**What the task asks**
Which lines of the records below contain the word "attributes"? Show each one.

(Dataset entries)
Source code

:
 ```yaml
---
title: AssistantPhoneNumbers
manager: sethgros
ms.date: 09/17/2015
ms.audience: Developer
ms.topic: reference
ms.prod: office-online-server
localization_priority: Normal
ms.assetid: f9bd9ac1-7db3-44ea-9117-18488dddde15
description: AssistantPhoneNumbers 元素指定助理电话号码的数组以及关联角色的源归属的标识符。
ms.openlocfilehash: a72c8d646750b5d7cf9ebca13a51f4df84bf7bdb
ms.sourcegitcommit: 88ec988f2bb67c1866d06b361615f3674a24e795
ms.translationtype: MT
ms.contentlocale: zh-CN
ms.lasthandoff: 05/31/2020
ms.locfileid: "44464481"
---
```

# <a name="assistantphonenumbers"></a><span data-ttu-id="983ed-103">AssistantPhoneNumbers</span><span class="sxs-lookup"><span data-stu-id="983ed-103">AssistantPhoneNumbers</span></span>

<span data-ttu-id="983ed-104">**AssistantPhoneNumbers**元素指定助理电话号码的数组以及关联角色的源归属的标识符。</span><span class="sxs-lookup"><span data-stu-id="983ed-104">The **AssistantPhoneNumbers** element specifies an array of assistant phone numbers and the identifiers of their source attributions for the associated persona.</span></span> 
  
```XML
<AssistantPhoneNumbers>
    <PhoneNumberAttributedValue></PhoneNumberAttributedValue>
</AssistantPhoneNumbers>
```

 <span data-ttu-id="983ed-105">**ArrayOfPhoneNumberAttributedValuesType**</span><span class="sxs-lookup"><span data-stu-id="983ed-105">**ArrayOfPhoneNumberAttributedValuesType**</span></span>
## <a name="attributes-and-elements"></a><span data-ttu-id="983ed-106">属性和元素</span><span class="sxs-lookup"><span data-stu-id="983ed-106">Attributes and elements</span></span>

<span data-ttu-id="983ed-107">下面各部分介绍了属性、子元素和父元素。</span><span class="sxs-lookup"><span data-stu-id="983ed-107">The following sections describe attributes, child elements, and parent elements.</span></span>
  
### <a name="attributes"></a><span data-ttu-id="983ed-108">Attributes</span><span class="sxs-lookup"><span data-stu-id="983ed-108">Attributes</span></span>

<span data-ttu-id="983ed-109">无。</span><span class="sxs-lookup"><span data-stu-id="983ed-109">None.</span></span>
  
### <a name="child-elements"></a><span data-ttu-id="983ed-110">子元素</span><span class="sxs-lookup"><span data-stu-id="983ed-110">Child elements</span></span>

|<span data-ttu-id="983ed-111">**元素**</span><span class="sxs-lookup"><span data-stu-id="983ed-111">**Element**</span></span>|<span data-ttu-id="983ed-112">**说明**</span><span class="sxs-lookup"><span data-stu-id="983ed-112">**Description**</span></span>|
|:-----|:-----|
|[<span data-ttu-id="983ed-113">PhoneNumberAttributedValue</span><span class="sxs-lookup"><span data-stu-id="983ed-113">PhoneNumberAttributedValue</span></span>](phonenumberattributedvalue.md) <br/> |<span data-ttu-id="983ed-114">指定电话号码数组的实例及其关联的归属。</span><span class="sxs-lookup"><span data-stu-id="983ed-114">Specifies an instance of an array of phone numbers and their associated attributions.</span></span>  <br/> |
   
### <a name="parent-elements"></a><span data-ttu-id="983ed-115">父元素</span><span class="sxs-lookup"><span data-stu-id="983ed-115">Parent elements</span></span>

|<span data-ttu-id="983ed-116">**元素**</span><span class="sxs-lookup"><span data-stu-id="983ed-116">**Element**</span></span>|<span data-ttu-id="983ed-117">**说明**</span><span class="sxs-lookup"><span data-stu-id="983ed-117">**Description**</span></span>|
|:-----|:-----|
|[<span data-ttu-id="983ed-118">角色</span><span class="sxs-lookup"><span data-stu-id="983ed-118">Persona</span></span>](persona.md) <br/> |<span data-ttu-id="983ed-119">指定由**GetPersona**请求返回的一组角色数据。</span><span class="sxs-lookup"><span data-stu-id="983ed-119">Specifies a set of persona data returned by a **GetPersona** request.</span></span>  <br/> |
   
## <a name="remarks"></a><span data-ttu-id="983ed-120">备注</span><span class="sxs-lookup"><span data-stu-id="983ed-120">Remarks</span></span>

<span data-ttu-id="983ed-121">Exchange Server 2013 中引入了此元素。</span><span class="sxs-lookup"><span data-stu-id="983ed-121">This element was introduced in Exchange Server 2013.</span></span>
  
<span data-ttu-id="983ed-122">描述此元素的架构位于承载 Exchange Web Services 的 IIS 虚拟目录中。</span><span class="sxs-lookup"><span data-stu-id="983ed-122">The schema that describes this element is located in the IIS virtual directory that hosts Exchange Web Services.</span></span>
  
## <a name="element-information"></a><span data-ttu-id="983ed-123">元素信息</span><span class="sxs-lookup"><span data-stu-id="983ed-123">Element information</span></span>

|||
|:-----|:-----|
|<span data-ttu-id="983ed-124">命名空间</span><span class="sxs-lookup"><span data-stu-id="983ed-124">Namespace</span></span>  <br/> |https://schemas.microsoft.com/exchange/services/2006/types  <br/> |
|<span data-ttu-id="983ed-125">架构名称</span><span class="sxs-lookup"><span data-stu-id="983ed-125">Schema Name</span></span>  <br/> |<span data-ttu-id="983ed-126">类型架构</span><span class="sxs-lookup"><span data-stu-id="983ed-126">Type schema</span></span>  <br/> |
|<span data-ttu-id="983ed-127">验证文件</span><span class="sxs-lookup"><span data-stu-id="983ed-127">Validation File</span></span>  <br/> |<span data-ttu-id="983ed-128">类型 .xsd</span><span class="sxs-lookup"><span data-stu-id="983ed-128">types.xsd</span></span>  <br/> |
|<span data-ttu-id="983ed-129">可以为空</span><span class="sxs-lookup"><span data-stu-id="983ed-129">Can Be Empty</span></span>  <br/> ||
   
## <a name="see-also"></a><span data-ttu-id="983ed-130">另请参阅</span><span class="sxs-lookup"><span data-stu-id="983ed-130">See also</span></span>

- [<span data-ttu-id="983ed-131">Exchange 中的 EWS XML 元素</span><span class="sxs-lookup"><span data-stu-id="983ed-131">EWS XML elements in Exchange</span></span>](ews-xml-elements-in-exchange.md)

**Task result**
## <a name="attributes-and-elements"></a><span data-ttu-id="983ed-106">属性和元素</span><span class="sxs-lookup"><span data-stu-id="983ed-106">Attributes and elements</span></span>
<span data-ttu-id="983ed-107">下面各部分介绍了属性、子元素和父元素。</span><span class="sxs-lookup"><span data-stu-id="983ed-107">The following sections describe attributes, child elements, and parent elements.</span></span>
### <a name="attributes"></a><span data-ttu-id="983ed-108">Attributes</span><span class="sxs-lookup"><span data-stu-id="983ed-108">Attributes</span></span>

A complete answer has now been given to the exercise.